Today I read an interesting article by Simone Fullagar based on her interviews with Australian women taking antidepressants. I've been looking for pieces that are grappling with what our new neuroscientific understandings of problems, like depression and addiction, mean for how people understand themselves and their possibilities for self-transformation. Fullagar (2009) notes:
Relations of biopower have moved beyond the body as the focus of a clinical gaze towards a different somatic conception of subjectivity that visualizes life at the molecular level.Locating illness at the molecular level seems to give a certain kind of biological certainty that extends beyond notions of individual choice. The idea, for instance, that addiction is brain disease, seems to give it a biological basis that downplays the notion that drug use is an individual’s failure of will or a poor decision. This transformation towards what has been called the neurochemical self is especially interesting to me in light of other scholarship that suggests we are increasingly held responsible for own health and illness. Galvin (2002), for example, argues that, in our neoliberal society, matters once seen as the responsibility of the state are increasingly matters of individual responsibility. According to Galvin:
The healthy person is, in effect, symbolic of the ideal neoliberal citizen, autonomous, active and responsible, and the person who deviates from this ideal state is at best lacking in value and worst morally culpable.If we can choose to be healthy (think of the constant exhortations to exercise, eat right, take your medicine), then the corollary is that we are culpable when get sick.
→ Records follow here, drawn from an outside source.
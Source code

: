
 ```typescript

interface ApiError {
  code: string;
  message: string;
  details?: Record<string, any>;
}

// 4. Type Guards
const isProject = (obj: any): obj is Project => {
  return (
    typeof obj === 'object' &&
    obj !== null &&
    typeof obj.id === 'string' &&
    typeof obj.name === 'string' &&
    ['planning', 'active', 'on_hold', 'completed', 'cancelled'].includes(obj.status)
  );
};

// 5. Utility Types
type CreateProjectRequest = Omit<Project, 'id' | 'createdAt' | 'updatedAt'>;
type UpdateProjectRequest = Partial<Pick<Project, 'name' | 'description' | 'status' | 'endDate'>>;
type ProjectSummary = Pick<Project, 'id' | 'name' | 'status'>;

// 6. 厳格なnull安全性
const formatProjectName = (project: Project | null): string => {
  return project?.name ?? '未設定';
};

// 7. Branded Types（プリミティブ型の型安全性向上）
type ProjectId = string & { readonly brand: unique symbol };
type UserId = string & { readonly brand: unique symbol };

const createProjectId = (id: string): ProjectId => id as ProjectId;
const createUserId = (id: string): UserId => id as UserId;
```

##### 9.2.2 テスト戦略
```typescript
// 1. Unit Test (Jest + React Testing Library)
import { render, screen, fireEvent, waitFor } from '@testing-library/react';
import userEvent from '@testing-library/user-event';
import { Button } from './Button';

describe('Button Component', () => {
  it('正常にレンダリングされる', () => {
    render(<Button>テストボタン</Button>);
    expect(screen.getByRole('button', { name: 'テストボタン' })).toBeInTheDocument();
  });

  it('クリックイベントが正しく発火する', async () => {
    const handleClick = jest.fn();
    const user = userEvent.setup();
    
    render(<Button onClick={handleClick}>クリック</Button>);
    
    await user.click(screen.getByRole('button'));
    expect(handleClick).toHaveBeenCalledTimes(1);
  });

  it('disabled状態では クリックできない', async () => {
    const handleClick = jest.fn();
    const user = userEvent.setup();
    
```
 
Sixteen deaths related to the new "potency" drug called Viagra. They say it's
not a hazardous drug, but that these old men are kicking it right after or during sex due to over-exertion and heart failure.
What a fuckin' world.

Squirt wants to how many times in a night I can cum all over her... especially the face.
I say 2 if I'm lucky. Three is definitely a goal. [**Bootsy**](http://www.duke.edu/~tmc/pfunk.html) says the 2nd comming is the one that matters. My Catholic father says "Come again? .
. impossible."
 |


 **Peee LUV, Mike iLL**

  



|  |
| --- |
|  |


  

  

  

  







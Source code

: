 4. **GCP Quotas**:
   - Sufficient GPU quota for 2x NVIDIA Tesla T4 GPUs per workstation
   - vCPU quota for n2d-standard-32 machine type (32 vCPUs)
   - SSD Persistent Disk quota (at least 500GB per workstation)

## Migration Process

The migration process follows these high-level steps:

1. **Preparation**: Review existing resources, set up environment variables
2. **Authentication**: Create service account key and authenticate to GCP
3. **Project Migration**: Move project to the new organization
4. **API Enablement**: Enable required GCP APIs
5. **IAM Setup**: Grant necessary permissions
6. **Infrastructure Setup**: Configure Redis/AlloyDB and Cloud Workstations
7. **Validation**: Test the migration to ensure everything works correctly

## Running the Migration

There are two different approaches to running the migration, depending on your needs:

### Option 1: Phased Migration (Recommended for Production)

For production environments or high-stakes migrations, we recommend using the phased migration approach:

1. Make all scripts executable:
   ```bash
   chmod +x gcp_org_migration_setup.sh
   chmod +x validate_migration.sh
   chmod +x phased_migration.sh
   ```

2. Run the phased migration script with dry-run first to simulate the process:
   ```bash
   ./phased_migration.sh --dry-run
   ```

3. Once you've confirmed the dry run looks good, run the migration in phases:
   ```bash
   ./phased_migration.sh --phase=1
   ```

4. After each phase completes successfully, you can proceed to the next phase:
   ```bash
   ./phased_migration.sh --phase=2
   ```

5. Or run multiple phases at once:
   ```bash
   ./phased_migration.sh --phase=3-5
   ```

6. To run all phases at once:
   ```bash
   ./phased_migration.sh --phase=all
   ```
How then do we reconcile these two trends -- to locate illnesses (particularly those previously understood to be based on personal choice, like addiction) in the brain and to hold people increasingly responsible for their own health? Are we blaming the person or blaming their brain?
Fullagar helped put a few pieces together for me. In my interviews with drug users, there is a constant refrain about how addiction treatment medications help them “feel normal.” Fullagar heard the same from some of the women in her study taking antidepressants and notes that the promise of the medication is restore normality. The normality being restored, however, is that consistent with very prescribed notions of a neoliberal self (in the case of Fullagar’s analysis these selves are also gendered in traditional ways). She says:
These products [pharmaceuticals] products have emerged out of the broader transformation of knowledge within biocapitalism, science and the clinical encounter to profoundly change the way that we imagine and relate to our biological selves at the molecular level… Within mental health and illness discourses, this flexible, somatic individual is rendered thinkable as neurochemically deficient via the authority of molecular science that locates disorder and dysfunction in the brain (p.392).“Neurcohemically deficient selves” -- selves which, once they understand they are neurochmeically abnormal, are then responsible for becoming normal. And normalcy is defined in ways consistent with neoliberal ideals of individualism, responsibility, and consumption. Increasingly, biocapitalism is at the ready with a pill or a technology that can return you and your brain to normal – the normal that serves their interests.